Scan the records for "information". Show the matching lines.

**The input:**
┌──

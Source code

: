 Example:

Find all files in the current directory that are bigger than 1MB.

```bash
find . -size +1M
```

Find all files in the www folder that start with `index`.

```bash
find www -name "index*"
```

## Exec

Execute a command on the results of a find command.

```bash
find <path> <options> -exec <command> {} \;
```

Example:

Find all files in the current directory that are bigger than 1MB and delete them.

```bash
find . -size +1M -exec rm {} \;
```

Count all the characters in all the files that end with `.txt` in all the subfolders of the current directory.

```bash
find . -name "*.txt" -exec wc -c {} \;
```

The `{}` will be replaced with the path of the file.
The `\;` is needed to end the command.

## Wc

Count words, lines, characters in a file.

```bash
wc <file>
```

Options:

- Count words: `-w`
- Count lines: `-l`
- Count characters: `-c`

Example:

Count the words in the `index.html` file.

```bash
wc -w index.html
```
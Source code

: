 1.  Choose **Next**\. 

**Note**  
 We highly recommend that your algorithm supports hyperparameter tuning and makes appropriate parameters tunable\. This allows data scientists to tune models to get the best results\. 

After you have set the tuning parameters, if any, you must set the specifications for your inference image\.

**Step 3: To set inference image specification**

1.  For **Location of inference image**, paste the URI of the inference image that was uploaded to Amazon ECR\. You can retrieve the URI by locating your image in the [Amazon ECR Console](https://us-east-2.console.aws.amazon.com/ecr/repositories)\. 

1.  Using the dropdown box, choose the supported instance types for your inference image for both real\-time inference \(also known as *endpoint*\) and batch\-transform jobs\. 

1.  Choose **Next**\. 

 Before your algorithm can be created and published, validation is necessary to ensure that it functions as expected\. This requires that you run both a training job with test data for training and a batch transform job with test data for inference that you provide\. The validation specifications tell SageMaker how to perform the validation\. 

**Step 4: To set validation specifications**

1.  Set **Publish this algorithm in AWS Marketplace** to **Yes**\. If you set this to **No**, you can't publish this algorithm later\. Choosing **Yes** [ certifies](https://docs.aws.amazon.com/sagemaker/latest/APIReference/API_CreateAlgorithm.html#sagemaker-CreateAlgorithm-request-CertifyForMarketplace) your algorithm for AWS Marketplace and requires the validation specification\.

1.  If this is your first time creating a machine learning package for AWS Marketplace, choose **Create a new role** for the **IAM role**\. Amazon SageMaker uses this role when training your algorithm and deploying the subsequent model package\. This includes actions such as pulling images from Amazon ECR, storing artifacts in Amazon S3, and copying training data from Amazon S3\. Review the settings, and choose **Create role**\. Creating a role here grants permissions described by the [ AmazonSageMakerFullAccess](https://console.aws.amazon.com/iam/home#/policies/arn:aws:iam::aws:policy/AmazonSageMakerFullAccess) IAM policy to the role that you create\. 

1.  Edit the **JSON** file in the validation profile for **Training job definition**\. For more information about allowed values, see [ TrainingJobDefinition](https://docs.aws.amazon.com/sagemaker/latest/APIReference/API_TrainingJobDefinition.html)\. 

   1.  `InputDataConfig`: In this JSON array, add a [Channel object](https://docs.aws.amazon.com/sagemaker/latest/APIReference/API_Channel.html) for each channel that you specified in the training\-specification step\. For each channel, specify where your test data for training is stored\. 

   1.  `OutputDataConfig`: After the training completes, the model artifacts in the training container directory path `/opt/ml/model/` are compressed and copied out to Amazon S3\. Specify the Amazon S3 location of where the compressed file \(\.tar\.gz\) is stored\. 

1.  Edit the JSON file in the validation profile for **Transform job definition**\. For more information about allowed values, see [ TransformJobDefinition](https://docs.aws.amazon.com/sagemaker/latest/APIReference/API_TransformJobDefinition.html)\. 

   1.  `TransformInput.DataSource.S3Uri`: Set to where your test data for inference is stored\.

└──

**Written response:**
1.  Edit the **JSON** file in the validation profile for **Training job definition**\. For more information about allowed values, see [ TrainingJobDefinition](https://docs.aws.amazon.com/sagemaker/latest/APIReference/API_TrainingJobDefinition.html)\. 
1.  Edit the JSON file in the validation profile for **Transform job definition**\. For more information about allowed values, see [ TransformJobDefinition](https://docs.aws.amazon.com/sagemaker/latest/APIReference/API_TransformJobDefinition.html)\. 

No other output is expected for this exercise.